--- Work instructions ---
Could you reproduce the line where "- Use Docker for containerization" occurs and all lines after it in the listing below, through the final one, without changing anything?

--- Given records ---
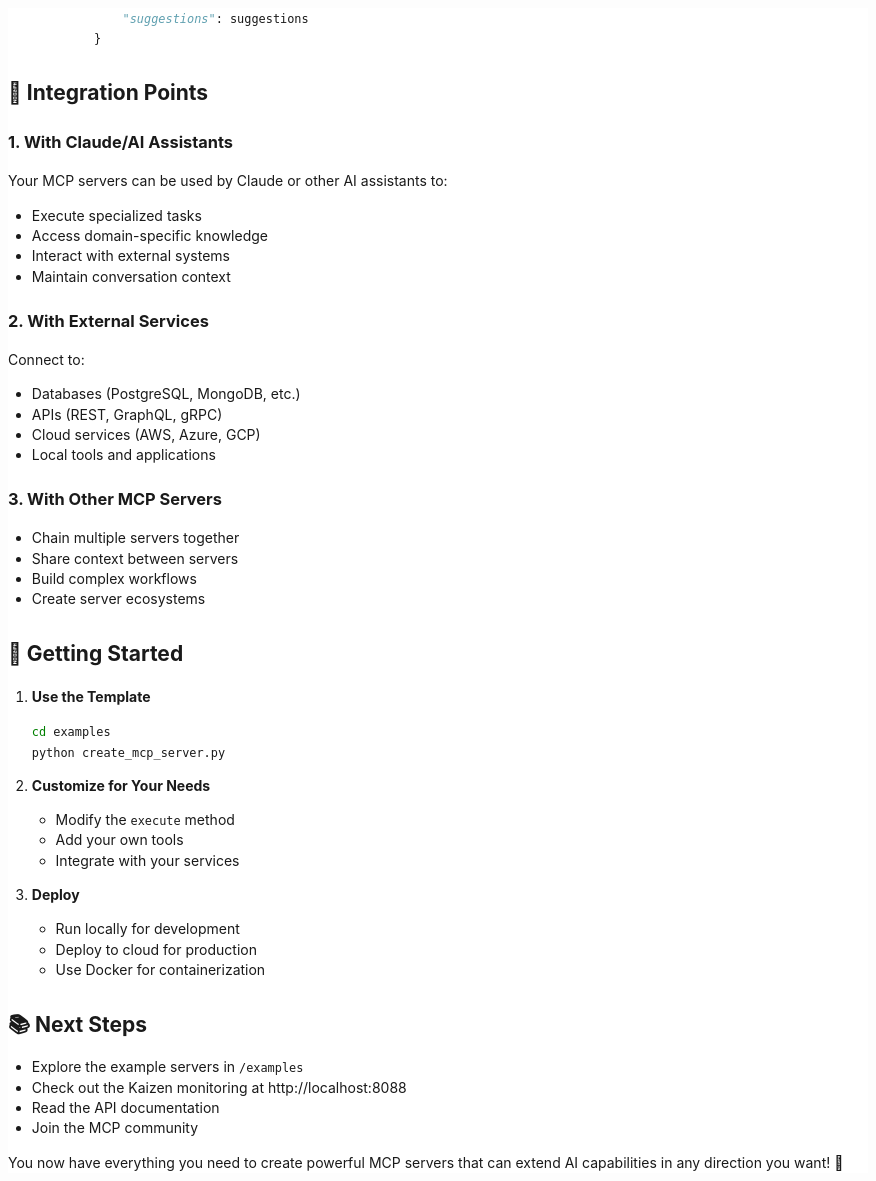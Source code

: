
 ```python
                "suggestions": suggestions
            }
```

## 🔌 Integration Points

### 1. **With Claude/AI Assistants**
Your MCP servers can be used by Claude or other AI assistants to:
- Execute specialized tasks
- Access domain-specific knowledge
- Interact with external systems
- Maintain conversation context

### 2. **With External Services**
Connect to:
- Databases (PostgreSQL, MongoDB, etc.)
- APIs (REST, GraphQL, gRPC)
- Cloud services (AWS, Azure, GCP)
- Local tools and applications

### 3. **With Other MCP Servers**
- Chain multiple servers together
- Share context between servers
- Build complex workflows
- Create server ecosystems

## 🎉 Getting Started

1. **Use the Template**
   ```bash
   cd examples
   python create_mcp_server.py
   ```

2. **Customize for Your Needs**
   - Modify the `execute` method
   - Add your own tools
   - Integrate with your services

3. **Deploy**
   - Run locally for development
   - Deploy to cloud for production
   - Use Docker for containerization

## 📚 Next Steps

- Explore the example servers in `/examples`
- Check out the Kaizen monitoring at http://localhost:8088
- Read the API documentation
- Join the MCP community

You now have everything you need to create powerful MCP servers that can extend AI capabilities in any direction you want! 🚀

--- Task answer ---
   - Use Docker for containerization

## 📚 Next Steps

- Explore the example servers in `/examples`
- Check out the Kaizen monitoring at http://localhost:8088
- Read the API documentation
- Join the MCP community

You now have everything you need to create powerful MCP servers that can extend AI capabilities in any direction you want! 🚀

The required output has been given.